Australia’s delegate asked how the modernization of regulations could be misused, while the representative of the United States asked if any particular country, or group of countries, had achieved a balance in employment, regulation and stimulus efforts.
Mr. SHILLER said he worried about the impact of television programmes reporting that the economy was “down the drain”, which encouraged pessimism. While that was not helpful, neither was too much optimism; the goal was to prevent certain crises from causing panic, he said.
He said that, in his opinion, debt sustainability was the new problem of current times. Countries belonging to the Organisation for Economic Co-operation and Development (OECD) had seen average increases of about 9 per cent in national deficits. Now, with the onset of the debt crises in Greece and other countries, people had begun to worry about debt sustainability. “We must put our worries in perspective,” he emphasized, pointing out that such worries had prolonged the Great Depression in the 1930s.
Emerging countries had learned a great deal over the past 20 years, and had taken their place as financially sophisticated economies, he said. But while their progress was a cause for optimism, countries including India and China had also experienced shocking bubbles and bursts. The main reason for the volatility of bubbles was country growth rates that were so high they created uncertainty for the future.
Turning to the modernization of finance and regulation, he said modern finance was a “complicated and arcane technical field”, and experts possessed the knowledge needed to modernize and improve current financial systems, moving them towards democratization. Merely simplifying the financial markets was not the answer. Financial contracts must be “plain vanilla”, or financial advisers could be used to lead people through them. The world was on a good trend toward financial modernization, and thus should not overreact to the global financial crisis.
KHALED HUSSEIN ALYEMANY ( Yemen), speaking on behalf of the Group of 77 and China, said multiple and interrelated crises had seriously challenged the world’s capacity to respond to and prevent them from escalating further. Two years after the outbreak of the global financial crisis, developing countries had still not fully recovered from its social and economic effects. In that regard, he urged development partners to implement their commitments, whether in terms of external debt, development assistance or increased capacity-building.

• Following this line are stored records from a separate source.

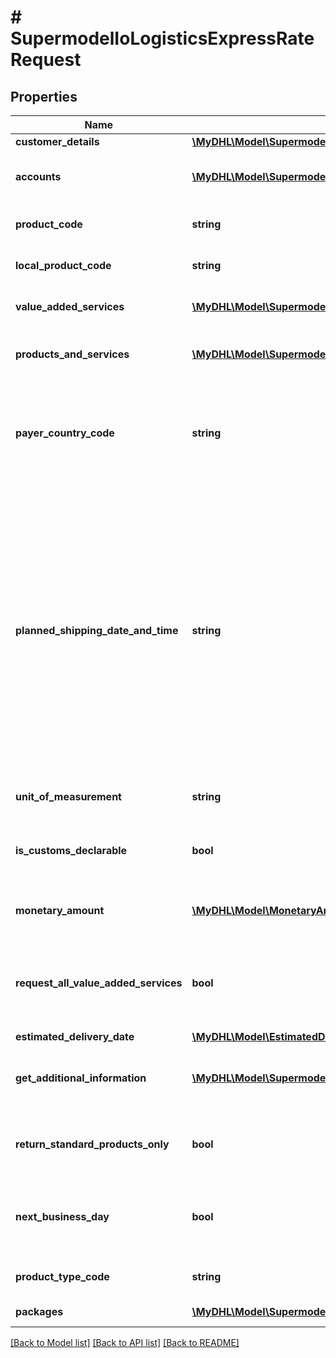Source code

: # # SupermodelIoLogisticsExpressRateRequest

## Properties

Name | Type | Description | Notes
------------ | ------------- | ------------- | -------------
**customer_details** | [**\MyDHL\Model\SupermodelIoLogisticsExpressRateRequestCustomerDetails**](SupermodelIoLogisticsExpressRateRequestCustomerDetails.md) |  |
**accounts** | [**\MyDHL\Model\SupermodelIoLogisticsExpressAccount[]**](SupermodelIoLogisticsExpressAccount.md) | Please enter all the DHL Express accounts and types to be used for this shipment | [optional]
**product_code** | **string** | Please enter DHL Express Global Product code | [optional]
**local_product_code** | **string** | Please enter DHL Express Local Product code | [optional]
**value_added_services** | [**\MyDHL\Model\SupermodelIoLogisticsExpressValueAddedServicesRates[]**](SupermodelIoLogisticsExpressValueAddedServicesRates.md) | Please use if you wish to filter the response by value added services | [optional]
**products_and_services** | [**\MyDHL\Model\SupermodelIoLogisticsExpressRateRequestProductsAndServicesInner[]**](SupermodelIoLogisticsExpressRateRequestProductsAndServicesInner.md) | Please use if you wish to filter the response by product(s) and/or value added services | [optional]
**payer_country_code** | **string** | payerCountryCode is to be provided if your profile has been enabled to view rates without an account number (this will provide DHL Express published rates for the payer country) | [optional]
**planned_shipping_date_and_time** | **string** | Identifies the date and time the package is tendered. Both the date and time portions of the string are expected to be used. The date should not be a past date or a date more than 10 days in the future. The time is the local time of the shipment based on the shipper&#39;s time zone. The date component must be in the format: YYYY-MM-DD; the time component must be in the format: HH:MM:SS using a 24 hour clock. The date and time parts are separated by the letter T (e.g. 2006-06-26T17:00:00 GMT+01:00). |
**unit_of_measurement** | **string** | Please enter Unit of measurement - metric,imperial |
**is_customs_declarable** | **bool** | For customs purposes please advise if your shipment is dutiable (true) or non dutiable (false) |
**monetary_amount** | [**\MyDHL\Model\MonetaryAmountInner[]**](MonetaryAmountInner.md) | Please provide monetary amount related to your shipment, for example shipment declared value | [optional]
**request_all_value_added_services** | **bool** | Legacy field and replaced by newer field getAdditionalInformation. Please set this to true to receive all value added services for each product available | [optional]
**estimated_delivery_date** | [**\MyDHL\Model\EstimatedDeliveryDate1**](EstimatedDeliveryDate1.md) |  | [optional]
**get_additional_information** | [**\MyDHL\Model\SupermodelIoLogisticsExpressRateRequestGetAdditionalInformationInner[]**](SupermodelIoLogisticsExpressRateRequestGetAdditionalInformationInner.md) | Provides additional information in the response like all value added services, and rule groups | [optional]
**return_standard_products_only** | **bool** | Please set this to true to filter out all products which needs DHL Express special customer agreement | [optional]
**next_business_day** | **bool** | Please set this to true in case you want to receive products which are not available on planned shipping date but next available day | [optional] [default to false]
**product_type_code** | **string** | Please select which type of priducts you are interested in | [optional]
**packages** | [**\MyDHL\Model\SupermodelIoLogisticsExpressPackageRR[]**](SupermodelIoLogisticsExpressPackageRR.md) | Here you can define properties per package |

[[Back to Model list]](../../README.md#models) [[Back to API list]](../../README.md#endpoints) [[Back to README]](../../README.md)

He said the Millennium Development Goals Summit had shown the urgent need to scale up global partnerships for development in order to mobilize additional resources and address the challenges facing developing countries. The Summit’s outcome document was a global plan of action which required both immediate implementation and an annual review within the United Nations system, he said. Developed countries must meet and scale up their existing bilateral and multilateral official development assistance (ODA) commitments. In particular, it was critical for them to reach the target of allocating 0.7 per cent of gross national product to developing countries by 2015.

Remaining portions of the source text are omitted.